* Problem requirements *
Would you please copy every line from the records that contains the word "modelling"?

** Opening Raw data block **

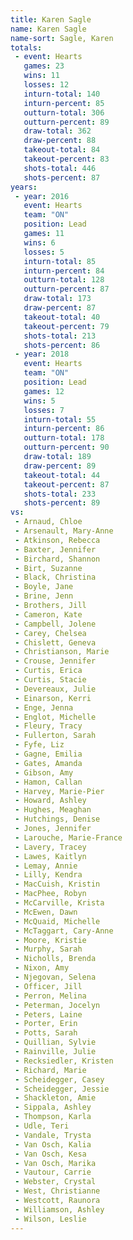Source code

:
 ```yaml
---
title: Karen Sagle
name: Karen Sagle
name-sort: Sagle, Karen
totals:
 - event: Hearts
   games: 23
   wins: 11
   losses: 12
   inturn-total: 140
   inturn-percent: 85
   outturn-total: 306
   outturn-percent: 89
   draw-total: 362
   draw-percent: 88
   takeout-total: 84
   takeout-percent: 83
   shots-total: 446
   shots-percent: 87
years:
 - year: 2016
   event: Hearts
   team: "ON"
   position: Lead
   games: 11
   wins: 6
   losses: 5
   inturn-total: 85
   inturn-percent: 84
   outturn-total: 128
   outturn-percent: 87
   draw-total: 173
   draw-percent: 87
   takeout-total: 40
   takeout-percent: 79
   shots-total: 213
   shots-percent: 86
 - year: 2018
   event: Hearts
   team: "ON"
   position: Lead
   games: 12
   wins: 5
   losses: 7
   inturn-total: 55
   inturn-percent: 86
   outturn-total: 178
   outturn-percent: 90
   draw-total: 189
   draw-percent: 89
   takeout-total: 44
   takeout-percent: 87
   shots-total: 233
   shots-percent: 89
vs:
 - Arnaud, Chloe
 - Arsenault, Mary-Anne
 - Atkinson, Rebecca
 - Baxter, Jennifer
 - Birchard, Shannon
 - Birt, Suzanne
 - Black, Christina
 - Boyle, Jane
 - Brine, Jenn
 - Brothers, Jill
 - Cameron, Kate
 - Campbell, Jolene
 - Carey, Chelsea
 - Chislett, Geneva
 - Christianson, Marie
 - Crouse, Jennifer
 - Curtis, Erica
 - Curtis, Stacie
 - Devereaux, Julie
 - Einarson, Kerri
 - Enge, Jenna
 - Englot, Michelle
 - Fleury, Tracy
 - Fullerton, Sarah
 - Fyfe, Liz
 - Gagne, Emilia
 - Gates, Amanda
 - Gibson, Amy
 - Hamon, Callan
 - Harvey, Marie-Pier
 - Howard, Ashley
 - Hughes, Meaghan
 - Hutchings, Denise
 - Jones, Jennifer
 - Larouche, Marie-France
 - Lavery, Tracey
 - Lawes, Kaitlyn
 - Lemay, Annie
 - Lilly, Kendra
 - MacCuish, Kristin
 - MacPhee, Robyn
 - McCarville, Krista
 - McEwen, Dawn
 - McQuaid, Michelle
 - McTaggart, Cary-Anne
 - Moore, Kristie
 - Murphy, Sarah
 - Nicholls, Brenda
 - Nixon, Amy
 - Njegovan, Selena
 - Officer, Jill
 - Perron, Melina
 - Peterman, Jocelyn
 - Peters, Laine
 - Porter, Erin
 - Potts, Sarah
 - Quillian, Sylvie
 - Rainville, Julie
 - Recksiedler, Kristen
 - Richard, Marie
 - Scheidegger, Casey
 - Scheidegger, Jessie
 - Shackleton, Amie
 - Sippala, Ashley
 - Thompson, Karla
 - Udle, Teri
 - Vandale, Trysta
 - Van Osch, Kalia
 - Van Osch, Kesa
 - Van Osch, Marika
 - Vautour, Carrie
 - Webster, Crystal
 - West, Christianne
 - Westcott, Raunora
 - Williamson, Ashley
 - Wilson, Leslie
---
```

** Closing Raw data block **
** Opening Raw data block **

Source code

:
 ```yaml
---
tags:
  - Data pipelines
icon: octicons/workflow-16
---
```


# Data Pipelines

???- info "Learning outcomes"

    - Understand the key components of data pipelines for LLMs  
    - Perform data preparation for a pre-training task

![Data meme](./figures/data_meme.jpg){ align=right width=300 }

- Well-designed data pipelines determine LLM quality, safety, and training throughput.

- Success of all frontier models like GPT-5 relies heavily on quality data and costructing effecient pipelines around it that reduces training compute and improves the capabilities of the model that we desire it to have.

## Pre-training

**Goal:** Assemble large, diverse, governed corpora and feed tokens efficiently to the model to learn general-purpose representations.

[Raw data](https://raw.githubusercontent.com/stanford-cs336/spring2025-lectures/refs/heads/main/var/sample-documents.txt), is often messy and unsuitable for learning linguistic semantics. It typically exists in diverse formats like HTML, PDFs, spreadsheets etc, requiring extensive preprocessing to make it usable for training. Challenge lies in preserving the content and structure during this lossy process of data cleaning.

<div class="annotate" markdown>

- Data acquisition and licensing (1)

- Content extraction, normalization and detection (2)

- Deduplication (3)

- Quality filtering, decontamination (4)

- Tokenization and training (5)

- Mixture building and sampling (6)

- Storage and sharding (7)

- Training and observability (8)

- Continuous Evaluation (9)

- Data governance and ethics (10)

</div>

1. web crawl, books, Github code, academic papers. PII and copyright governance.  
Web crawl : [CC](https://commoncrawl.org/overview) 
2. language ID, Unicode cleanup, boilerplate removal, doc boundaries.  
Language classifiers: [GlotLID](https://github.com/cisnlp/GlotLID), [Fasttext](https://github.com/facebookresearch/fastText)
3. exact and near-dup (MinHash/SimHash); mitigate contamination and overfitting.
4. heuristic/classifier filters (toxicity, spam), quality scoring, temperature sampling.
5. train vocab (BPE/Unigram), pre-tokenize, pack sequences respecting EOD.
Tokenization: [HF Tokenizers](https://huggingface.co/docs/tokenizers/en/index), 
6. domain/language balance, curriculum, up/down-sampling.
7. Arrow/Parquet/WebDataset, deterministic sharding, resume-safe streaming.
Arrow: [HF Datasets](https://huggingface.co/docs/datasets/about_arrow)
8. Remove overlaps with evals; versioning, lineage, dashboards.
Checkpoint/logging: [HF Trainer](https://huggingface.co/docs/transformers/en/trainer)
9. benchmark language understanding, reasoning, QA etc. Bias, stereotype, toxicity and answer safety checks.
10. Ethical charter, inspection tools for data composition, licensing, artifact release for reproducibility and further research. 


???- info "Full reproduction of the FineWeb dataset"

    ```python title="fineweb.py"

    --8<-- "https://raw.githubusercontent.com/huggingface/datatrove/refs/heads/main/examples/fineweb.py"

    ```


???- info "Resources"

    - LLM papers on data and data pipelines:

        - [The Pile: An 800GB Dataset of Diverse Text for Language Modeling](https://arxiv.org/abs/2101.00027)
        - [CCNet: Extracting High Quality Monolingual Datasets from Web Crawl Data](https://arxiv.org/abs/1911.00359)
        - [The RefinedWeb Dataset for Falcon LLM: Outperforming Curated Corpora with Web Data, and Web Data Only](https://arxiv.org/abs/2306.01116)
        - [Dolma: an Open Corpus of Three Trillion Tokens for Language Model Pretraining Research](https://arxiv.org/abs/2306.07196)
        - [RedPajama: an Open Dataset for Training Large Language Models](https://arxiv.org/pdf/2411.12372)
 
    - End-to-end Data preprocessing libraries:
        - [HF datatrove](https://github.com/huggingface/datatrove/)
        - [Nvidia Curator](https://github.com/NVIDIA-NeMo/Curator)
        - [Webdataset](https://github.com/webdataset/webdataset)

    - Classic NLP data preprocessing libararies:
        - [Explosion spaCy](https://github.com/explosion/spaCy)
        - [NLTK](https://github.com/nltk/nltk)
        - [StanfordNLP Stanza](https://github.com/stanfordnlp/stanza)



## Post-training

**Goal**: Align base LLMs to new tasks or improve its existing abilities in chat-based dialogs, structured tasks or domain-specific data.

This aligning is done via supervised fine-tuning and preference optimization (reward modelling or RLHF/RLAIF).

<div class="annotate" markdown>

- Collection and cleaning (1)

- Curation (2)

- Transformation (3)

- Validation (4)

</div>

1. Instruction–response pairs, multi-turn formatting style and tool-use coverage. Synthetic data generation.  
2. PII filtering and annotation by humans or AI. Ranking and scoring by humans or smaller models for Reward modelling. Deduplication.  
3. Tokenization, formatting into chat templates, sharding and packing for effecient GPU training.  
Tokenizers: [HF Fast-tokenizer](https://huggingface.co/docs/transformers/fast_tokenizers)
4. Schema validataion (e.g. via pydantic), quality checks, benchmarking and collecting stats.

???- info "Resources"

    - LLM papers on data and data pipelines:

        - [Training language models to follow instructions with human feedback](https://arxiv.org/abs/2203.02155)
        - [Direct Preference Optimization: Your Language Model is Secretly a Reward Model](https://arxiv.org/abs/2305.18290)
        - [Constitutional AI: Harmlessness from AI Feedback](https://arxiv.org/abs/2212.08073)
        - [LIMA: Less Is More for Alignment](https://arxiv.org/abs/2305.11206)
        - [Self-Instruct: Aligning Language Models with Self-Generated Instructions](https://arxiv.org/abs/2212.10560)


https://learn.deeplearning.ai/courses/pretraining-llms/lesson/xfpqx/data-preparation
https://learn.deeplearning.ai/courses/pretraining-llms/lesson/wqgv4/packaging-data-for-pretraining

** Closing Raw data block **
** Opening Raw data block **

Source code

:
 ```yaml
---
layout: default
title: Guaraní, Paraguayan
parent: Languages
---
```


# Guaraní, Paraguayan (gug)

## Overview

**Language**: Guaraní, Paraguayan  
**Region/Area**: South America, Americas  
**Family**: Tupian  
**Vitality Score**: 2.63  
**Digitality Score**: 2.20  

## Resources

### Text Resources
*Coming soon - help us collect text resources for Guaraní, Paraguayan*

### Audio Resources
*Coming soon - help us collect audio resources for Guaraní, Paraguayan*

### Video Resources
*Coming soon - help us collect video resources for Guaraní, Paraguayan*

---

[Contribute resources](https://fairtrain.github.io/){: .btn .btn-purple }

** Closing Raw data block **

* Solution to this task *
This aligning is done via supervised fine-tuning and preference optimization (reward modelling or RLHF/RLAIF).
2. PII filtering and annotation by humans or AI. Ranking and scoring by humans or smaller models for Reward modelling. Deduplication.  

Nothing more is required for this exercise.